(Stored data entries)

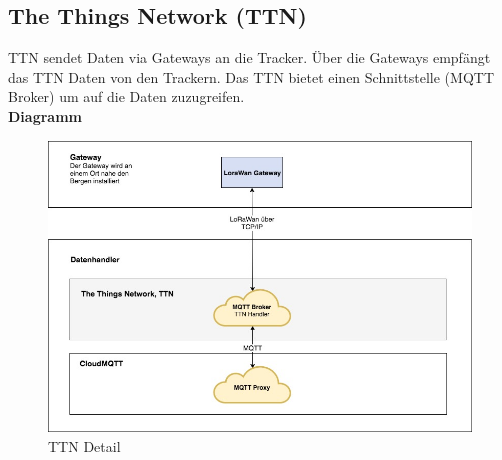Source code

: \documentclass[11pt,english,german]{report}
\theoremstyle{definition}
\begin{document}
\subsection{The Things Network (TTN)}
TTN sendet Daten via Gateways an die Tracker. Über die Gateways empfängt das TTN Daten von den Trackern. Das TTN bietet einen Schnittstelle (MQTT Broker) um auf die Daten zuzugreifen.\\[0.3cm]
\textbf{Diagramm}
\begin{figure}[H]
	\centering
	\includegraphics[width=\textwidth]{img/system/ATAS_SystemOverview_TTN_BA.jpg}
	\caption[TTN Detail]
	{TTN Detail}
\end{figure}

\newpage
\end{document}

*What is expected*
Return all of the data exactly as written, and drop the pictures.

*Task output*
Source code

: \documentclass[11pt,english,german]{report}
\theoremstyle{definition}
\begin{document}
\subsection{The Things Network (TTN)}
TTN sendet Daten via Gateways an die Tracker. Über die Gateways empfängt das TTN Daten von den Trackern. Das TTN bietet einen Schnittstelle (MQTT Broker) um auf die Daten zuzugreifen.\\[0.3cm]
\textbf{Diagramm}
\begin{figure}[H]
	\centering
	\includegraphics[width=\textwidth]{img/system/ATAS_SystemOverview_TTN_BA.jpg}
	\caption[TTN Detail]
	{TTN Detail}
\end{figure}

\newpage
\end{document}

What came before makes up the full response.